Pharmazie
Klinischer Nutzen und pharmakologische Selektivität scheinen bei der
Behandlung der benignen Prostatahyperplasie (BPH) mit selektiven
alpha1-Blockern nicht Hand in Hand zu gehen. Zumindest beweist das eine
Studie, in der ein günstiges Nutzen-Risiko-Profil nicht mit der
alpha1A-Rezeptor-Subtyp-Spezifität korreliert.
Das Wirkpinzip der alpha1-Blocker nutzt aus, daß Blasenhals, Harnröhre und Tonus
der glatten Muskulatur der Prostata über noradrenerge alpha1-Rezeptoren stimuliert
werden. Blockiert man diese, verringert sich der Tonus und erleichtert damit die
Miktion.
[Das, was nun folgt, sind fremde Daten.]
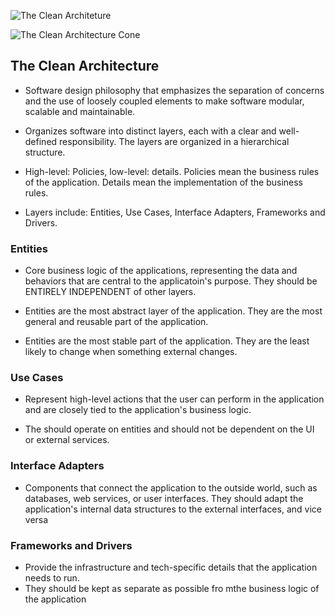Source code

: ![The Clean Architeture](https://cdn-media-1.freecodecamp.org/images/oVVbTLR5gXHgP8Ehlz1qzRm5LLjX9kv2Zri6)

![The Clean Architecture Cone](https://cdn-media-1.freecodecamp.org/images/YsN6twE3-4Q4OYpgxoModmx29I8zthQ3f0OR)

## The Clean Architecture

- Software design philosophy that emphasizes the separation of concerns and the use of loosely coupled elements to make software modular, scalable and maintainable.

- Organizes software into distinct layers, each with a clear and well-defined responsibility. The layers are organized in a hierarchical structure.

- High-level: Policies, low-level: details. Policies mean the business rules of the application. Details mean the implementation of the business rules.

- Layers include: Entities, Use Cases, Interface Adapters, Frameworks and Drivers.

### Entities

- Core business logic of the applications, representing the data and behaviors that are central to the applicatoin's purpose. They should be ENTIRELY INDEPENDENT of other layers.

- Entities are the most abstract layer of the application. They are the most general and reusable part of the application.

- Entities are the most stable part of the application. They are the least likely to change when something external changes.

### Use Cases

- Represent high-level actions that the user can perform in the application and are closely tied to the application's business logic.

- The should operate on entities and should not be dependent on the UI or external services.

### Interface Adapters

- Components that connect the application to the outside world, such as databases, web services, or user interfaces. They should adapt the application's internal data structures to the external interfaces, and vice versa

### Frameworks and Drivers

- Provide the infrastructure and tech-specific details that the application needs to run.
- They should be kept as separate as possible fro mthe business logic of the application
Bisher sind vier alpha-Antagonisten zur Therapie der BPH zugelassen:
Terazosin (Flotrin®), Doxazosin (Cardular® Uro, Diblocin® Uro), Alfuzosin
(Urion®, UroXatral®) und Tamsulosin (Alna®, Omnic®).
Terazosin und Doxazosin wirken nicht spezifisch auf prostatische
alpha1-Rezeptoren, sondern antagonisieren auch die entsprechenden Rezeptoren im
kardiovaskulären System. Schwindel und orthostatische Dysregulationen sind die
Folge. Deshalb eignen sich diese Präparate nur für BPH-Patienten mit gleichzeitiger
Hypertonie. Als Blutdruckmittel sind sie unter dem Namen Heitrin® und Cardular®
sowie Diblocin® im Handel.
Weil Alfuzosin und Tamsulosin bei therapeutischer Dosierung die Obstruktion
signifikant senken, aber trotzdem keine klinisch relevante Blutdrucksenkung
bewirken, sagt man beiden Arzneistoffen eine gewisse Selektivität zu den
Prostatarezeptoren nach. Nach derzeitigem Kenntnisstand sind in der Prostata 70
Prozent alpha1A- und 30 Prozent alpha1B- beziehungsweise alpha1D-Rezeptoren
vorhanden.
Tamsulosin wird mit der Eigenschaft beworben, selektiv den
alpha1A-Rezeptorsubtyp anzugreifen. Radioligand-Bindungsstudien ergaben eine
etwa 20fach höhere Affinität zu alpha1A- als zu alpha1B-Adrenozeptoren und eine
rund sechsfach höhere Affinität als zu alpha lD-Adrenozeptoren. Daraus schließt
man die vergleichsweise gute Verträglichkeit von Tamsulosin.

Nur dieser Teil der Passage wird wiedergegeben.